Goal of the exercise –
What is needed is an exact repetition of the lines below, from the first one through the one holding "a Follow-up Report**", with no pictures and nothing else.

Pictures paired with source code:
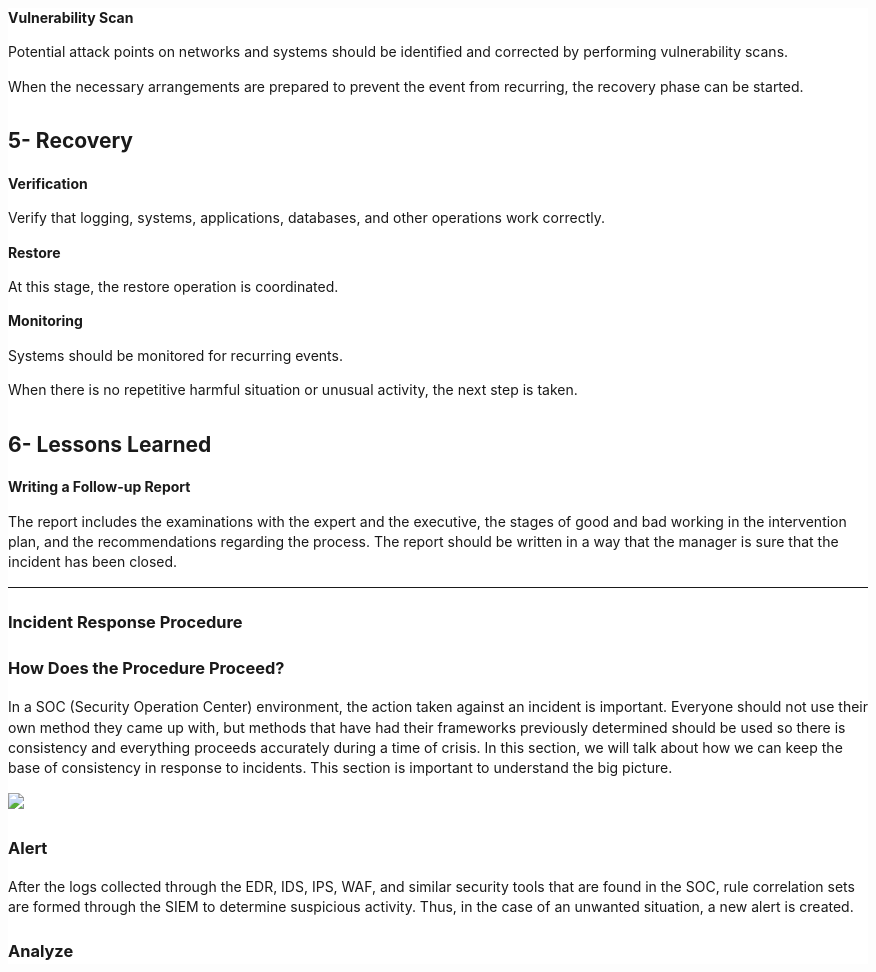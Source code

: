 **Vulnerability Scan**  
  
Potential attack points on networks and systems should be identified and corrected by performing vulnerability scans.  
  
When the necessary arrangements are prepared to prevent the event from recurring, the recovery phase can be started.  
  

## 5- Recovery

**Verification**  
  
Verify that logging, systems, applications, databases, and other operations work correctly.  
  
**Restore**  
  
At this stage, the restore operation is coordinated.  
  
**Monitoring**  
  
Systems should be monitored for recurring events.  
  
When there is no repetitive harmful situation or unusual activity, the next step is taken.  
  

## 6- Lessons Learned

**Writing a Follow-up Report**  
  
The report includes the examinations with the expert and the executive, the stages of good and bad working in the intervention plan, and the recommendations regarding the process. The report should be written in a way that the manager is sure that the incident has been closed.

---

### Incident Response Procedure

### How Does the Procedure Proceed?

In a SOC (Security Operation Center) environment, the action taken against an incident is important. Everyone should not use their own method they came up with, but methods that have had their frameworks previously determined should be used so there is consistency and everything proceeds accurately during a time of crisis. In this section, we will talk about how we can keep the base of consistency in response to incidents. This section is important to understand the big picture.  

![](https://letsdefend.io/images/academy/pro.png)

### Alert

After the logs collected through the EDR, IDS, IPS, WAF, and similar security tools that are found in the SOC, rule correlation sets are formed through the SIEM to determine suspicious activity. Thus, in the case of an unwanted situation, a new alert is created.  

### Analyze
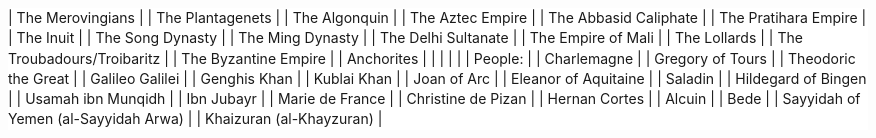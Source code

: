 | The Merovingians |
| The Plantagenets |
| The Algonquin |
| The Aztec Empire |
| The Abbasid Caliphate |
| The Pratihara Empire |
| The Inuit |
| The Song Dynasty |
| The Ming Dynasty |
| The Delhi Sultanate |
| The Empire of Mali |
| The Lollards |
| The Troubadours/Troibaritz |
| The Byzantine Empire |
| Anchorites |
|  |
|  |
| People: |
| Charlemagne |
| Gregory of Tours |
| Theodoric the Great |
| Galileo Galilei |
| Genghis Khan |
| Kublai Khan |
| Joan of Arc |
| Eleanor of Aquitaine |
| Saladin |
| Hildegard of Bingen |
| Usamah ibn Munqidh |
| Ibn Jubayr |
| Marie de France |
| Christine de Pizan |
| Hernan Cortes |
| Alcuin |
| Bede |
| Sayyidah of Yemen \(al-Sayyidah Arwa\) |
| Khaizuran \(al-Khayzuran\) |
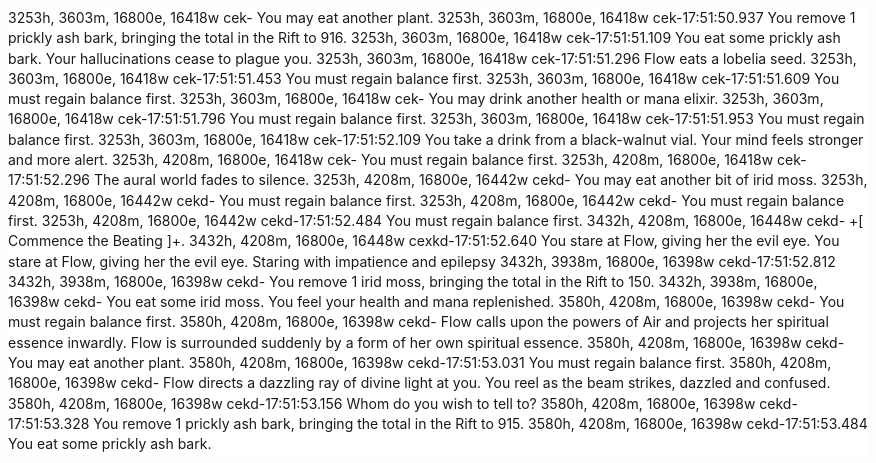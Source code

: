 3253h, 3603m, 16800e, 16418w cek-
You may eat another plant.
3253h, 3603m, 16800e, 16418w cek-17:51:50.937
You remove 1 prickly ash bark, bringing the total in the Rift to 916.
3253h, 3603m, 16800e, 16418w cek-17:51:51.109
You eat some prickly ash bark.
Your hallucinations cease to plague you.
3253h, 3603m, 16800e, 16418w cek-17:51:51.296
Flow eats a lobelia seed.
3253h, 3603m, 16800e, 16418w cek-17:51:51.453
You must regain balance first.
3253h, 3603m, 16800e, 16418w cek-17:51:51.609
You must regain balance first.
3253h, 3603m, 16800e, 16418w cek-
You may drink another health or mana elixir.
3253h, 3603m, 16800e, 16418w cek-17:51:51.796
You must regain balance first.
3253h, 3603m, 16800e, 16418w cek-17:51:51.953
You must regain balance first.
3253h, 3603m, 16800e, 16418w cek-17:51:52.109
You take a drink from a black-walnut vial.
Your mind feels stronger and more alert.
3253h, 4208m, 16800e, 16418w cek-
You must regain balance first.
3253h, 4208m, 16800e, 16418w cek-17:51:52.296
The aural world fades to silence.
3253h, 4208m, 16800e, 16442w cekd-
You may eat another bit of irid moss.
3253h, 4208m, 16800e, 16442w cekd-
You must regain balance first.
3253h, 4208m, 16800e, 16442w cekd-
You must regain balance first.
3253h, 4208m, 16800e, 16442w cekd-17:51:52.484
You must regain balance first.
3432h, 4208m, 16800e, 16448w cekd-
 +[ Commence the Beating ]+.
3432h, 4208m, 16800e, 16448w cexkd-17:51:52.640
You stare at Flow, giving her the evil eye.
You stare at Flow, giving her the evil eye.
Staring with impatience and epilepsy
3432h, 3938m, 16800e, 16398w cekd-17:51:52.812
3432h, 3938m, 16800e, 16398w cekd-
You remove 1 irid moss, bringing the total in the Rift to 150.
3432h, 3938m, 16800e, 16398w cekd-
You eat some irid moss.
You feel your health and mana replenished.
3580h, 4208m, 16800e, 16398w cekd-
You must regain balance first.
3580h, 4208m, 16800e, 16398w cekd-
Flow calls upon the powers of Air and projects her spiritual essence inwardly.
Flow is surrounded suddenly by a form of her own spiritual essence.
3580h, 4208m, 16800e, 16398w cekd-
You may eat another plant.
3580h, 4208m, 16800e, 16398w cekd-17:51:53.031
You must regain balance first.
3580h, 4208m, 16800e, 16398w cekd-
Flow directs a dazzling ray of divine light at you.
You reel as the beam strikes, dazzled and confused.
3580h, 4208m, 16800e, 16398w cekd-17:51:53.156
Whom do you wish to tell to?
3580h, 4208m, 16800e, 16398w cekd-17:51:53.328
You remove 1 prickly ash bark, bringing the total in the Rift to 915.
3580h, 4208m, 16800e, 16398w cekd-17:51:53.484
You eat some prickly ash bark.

Task response –
Source code

: **Vulnerability Scan**  
  
Potential attack points on networks and systems should be identified and corrected by performing vulnerability scans.  
  
When the necessary arrangements are prepared to prevent the event from recurring, the recovery phase can be started.  
  

## 5- Recovery

**Verification**  
  
Verify that logging, systems, applications, databases, and other operations work correctly.  
  
**Restore**  
  
At this stage, the restore operation is coordinated.  
  
**Monitoring**  
  
Systems should be monitored for recurring events.  
  
When there is no repetitive harmful situation or unusual activity, the next step is taken.  
  

## 6- Lessons Learned

**Writing a Follow-up Report**  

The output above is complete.